▶ **ASSIGNMENT**
Which lines run from the one containing "## Another feature: Shaders" through the end of the material? Transcribe them word for word, and only them.

[[ DATA FOR REVIEW, beginning ]]

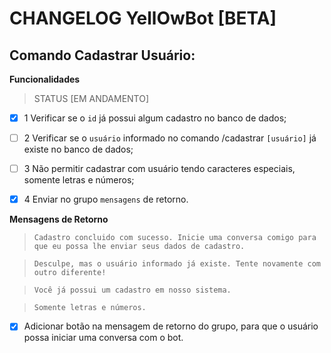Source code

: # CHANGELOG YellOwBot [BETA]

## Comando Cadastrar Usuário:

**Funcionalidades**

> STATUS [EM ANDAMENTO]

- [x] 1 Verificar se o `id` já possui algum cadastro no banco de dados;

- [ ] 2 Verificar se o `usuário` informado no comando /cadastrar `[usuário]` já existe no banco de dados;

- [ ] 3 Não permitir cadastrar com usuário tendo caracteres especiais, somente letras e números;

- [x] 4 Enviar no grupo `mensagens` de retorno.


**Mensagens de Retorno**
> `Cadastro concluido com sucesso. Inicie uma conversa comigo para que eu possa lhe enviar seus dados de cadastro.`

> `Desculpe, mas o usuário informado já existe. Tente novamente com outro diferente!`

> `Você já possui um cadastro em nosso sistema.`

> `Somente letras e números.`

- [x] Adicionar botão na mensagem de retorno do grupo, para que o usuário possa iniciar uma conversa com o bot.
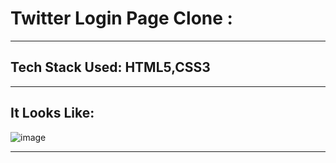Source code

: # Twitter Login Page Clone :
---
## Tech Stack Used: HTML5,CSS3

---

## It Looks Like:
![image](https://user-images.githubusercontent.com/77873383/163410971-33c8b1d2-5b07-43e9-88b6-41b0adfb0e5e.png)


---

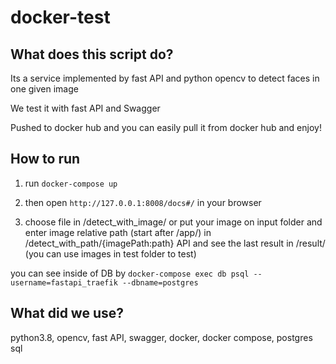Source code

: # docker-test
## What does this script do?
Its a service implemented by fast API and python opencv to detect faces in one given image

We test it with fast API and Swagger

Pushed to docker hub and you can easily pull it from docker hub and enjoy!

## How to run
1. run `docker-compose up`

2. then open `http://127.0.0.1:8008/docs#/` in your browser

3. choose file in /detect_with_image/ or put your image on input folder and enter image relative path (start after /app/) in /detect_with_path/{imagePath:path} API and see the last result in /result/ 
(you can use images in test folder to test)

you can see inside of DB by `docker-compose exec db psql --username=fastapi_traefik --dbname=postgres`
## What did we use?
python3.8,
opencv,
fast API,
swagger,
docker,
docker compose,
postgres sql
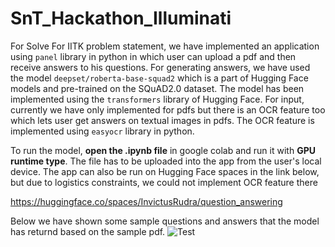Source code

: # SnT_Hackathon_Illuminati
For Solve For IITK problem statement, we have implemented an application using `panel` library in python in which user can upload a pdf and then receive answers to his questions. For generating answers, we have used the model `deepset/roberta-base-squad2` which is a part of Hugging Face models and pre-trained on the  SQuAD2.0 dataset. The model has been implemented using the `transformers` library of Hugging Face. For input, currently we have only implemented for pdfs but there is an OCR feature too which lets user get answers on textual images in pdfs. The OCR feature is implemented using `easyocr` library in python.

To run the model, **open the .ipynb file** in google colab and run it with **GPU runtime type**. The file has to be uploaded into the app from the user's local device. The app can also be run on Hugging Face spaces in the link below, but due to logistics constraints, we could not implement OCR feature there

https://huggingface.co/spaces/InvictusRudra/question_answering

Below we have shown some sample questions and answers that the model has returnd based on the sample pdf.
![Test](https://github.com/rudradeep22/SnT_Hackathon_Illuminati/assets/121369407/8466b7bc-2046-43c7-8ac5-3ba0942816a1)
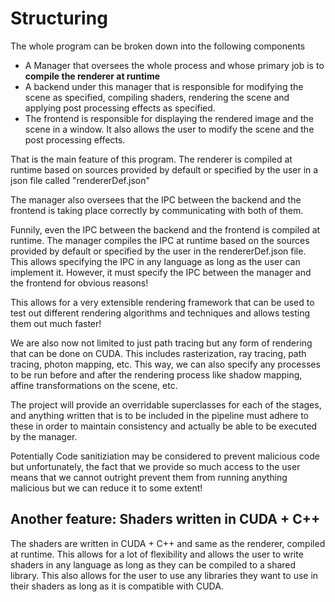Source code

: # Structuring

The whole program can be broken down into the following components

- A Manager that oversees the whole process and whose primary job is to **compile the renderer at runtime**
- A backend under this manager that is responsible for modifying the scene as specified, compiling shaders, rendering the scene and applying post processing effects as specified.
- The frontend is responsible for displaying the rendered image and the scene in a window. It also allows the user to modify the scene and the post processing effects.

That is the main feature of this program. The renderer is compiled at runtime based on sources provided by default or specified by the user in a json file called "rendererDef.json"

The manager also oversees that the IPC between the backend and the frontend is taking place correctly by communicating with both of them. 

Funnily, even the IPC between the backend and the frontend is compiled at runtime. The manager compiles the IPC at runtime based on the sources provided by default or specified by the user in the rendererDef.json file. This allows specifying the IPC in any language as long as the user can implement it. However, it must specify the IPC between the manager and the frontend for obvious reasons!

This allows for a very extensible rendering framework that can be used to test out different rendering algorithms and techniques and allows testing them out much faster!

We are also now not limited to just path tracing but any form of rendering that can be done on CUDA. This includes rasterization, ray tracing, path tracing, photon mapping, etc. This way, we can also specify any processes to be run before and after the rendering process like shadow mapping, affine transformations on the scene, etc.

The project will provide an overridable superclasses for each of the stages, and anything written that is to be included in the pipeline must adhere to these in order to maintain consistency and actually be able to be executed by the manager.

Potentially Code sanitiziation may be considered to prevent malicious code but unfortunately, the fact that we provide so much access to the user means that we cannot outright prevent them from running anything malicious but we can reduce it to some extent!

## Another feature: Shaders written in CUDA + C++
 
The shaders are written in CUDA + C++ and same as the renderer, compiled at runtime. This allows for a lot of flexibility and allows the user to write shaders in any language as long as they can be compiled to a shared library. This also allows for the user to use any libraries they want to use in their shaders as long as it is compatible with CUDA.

[[ DATA FOR REVIEW, end ]]

▶ **PROBLEM SOLUTION**
## Another feature: Shaders written in CUDA + C++
 
The shaders are written in CUDA + C++ and same as the renderer, compiled at runtime. This allows for a lot of flexibility and allows the user to write shaders in any language as long as they can be compiled to a shared library. This also allows for the user to use any libraries they want to use in their shaders as long as it is compatible with CUDA.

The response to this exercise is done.